It was a lovely, clear morning. The sun had been warming the air and the temperature stood around the 65 degree mark. The wind was calm and bird song filled the air. I expected Julie Andrews to waft by ― yodeling ― at any moment. Sadly, we must have just missed her.
Upon reaching the base of Gschwandtkopf we discovered that the ski lift was running, and, for a moment, were sorely tempted to take the easy way up the mountain. I, however, remembered a passage out of Hemingway that seemed to pertain to this situation. According to the master, when he first began skiing the Alps after World War I, there were no ski lifts and skiers had to hike to the top before setting off. He theorized that this climbing strengthened the skier's legs to such a degree that the more common skiing injuries ― fractures, twists, and strains ― were avoided. The convenience of the ski lift made the skier weaker. I think Hem would have been proud of us for choosing to leg it up the mountain.
The leg-strengthening, Hemingway-approved, route up the mountain, was a gravel service road. It switchbacked up the green hill like an intoxicated brown snake. Annie and I ascended slowly. As we climbed, foothills that surround Seefeld fell away, allowing the mountains to fill the horizon. The higher we went, the more these peaks dominated the skyline. A spectacular panorama, and for a moment, I could understand the compulsion that drives some people to scale the great mountains. In the distance, a paraglider hovered almost motionless in the ridge lift rising along the face of Harmelekopf, fixed like a great yellow butterfly pinned to the green velvet of the mountain.

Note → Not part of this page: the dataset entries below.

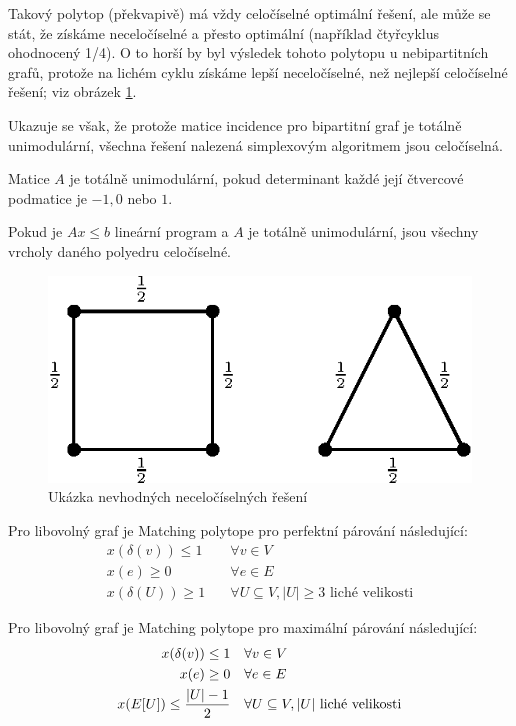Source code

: Takový polytop (překvapivě) má vždy celočíselné optimální řešení, ale může se 
stát, že získáme neceločíselné a přesto optimální (například čtyřcyklus 
ohodnocený 1/4). O to horší by byl výsledek tohoto polytopu u nebipartitních 
grafů, protože na lichém cyklu získáme lepší neceločíselné, než nejlepší 
celočíselné řešení; viz obrázek \ref{matching-polytope}.

Ukazuje se však, že protože matice incidence pro bipartitní graf je totálně 
unimodulární, všechna řešení nalezená simplexovým algoritmem jsou celočíselná.

\df Matice $A$ je totálně unimodulární, pokud determinant každé její čtvercové 
podmatice je $-1, 0$ nebo $1$.

\df Pokud je $Ax \leq b$ lineární program a $A$ je totálně unimodulární, jsou 
všechny vrcholy daného polyedru celočíselné.

\begin{figure}[h!]
	\centering
	\includegraphics{img/matching-polytope.eps}
	\caption{Ukázka nevhodných neceločíselných řešení}
	\label{matching-polytope}
\end{figure}

\tv Pro libovolný graf je Matching polytope pro perfektní párování následující:
\begin{align}
	x(\delta(v)) \leq 1  & \quad  \forall v \in V \\
	x(e) \geq 0 & \quad \forall e  \in E \\
	x(\delta(U)) \geq 1 & \quad \forall U \subseteq V, |U| \geq 3 \text{ liché 
velikosti}
\end{align}

\tv Pro libovolný graf je Matching polytope pro maximální párování následující:
\begin{align}
	x(\delta(v)) \leq 1  & \quad  \forall v \in V \\
	x(e) \geq 0 & \quad \forall e  \in E \\
	x(E[U]) \leq {|U|-1 \over 2} & \quad \forall U \subseteq V, |U| \text{ liché 
velikosti}
\end{align}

About 2/3rds of the way up, we took a break so that I could take a few photos. Hohe Munde had breached to the west, and for once, it was not covered in clouds. I rolled around on the alpine grass, clicking away with the camera. It was not until I rejoined Annie that I realized I was missing something. My glasses, which I thought were safely stowed in my camera case, had gone missing. I frantically searched all the pockets and the pouches of my case. Nothing. I surveyed the great green ski slope that stretched out below us; my spirits sank into my hiking boots. Where would a person even begin looking for a small set of glasses in the hundreds of acres of grass?
This was not good: I only had one pair of glasses. They would not be easy to replace, and I considered how awful it would be to spend the next three months traveling without them. It was essential I find them, but how? We retraced our steps, trudging forlornly down the hill for 20 meters or so, hoping to see them, but, of course, the odds were against us.
Then I had two bright ideas. The first was to remember that as I had been photographing Hohe Munde, shadows from the ski lift chairs passing overhead had been crawling into my viewfinder at even intervals; I'd been pressing the shutter between shadows, to avoid having them in the frame. Consequently, the place where I lost my glasses would be located beneath the cable of the ski lift.
Once we placed ourselves back on this line, I realized that a second line could be calculated by looking at the pictures I had taken. I pulled my first picture of Hohe Munde up on the camera display (this wouldn't have worked with a film camera; score one point for digital) and noted where the foreground trees stood in relation to the background peaks. We then followed the line of chair lift shadows down the hill until our real world view of trees and mountains matched the camera's record. Triangulation.
Annie and I spread out and started walking back up the hill. Within a minute I saw glass and steel glinting in the grass. I cannot overstate the deep sense of relief I felt. I pushed my glasses firmly back on my face, and with a feeling of great thankfulness to Pythagoras and the muses of Trignometry, we returned to our ascent.
Perched atop Gschwandtkopf is the chair lift terminus and a ski lodge, the Otzi Hutte. As a reward for our effort, Annie and I went into the Hutte to purchase some small refreshment. I don't know how they manage to get food and supplies up the mountainside, but the prices certainly reflected the logistical problem. Expensive water...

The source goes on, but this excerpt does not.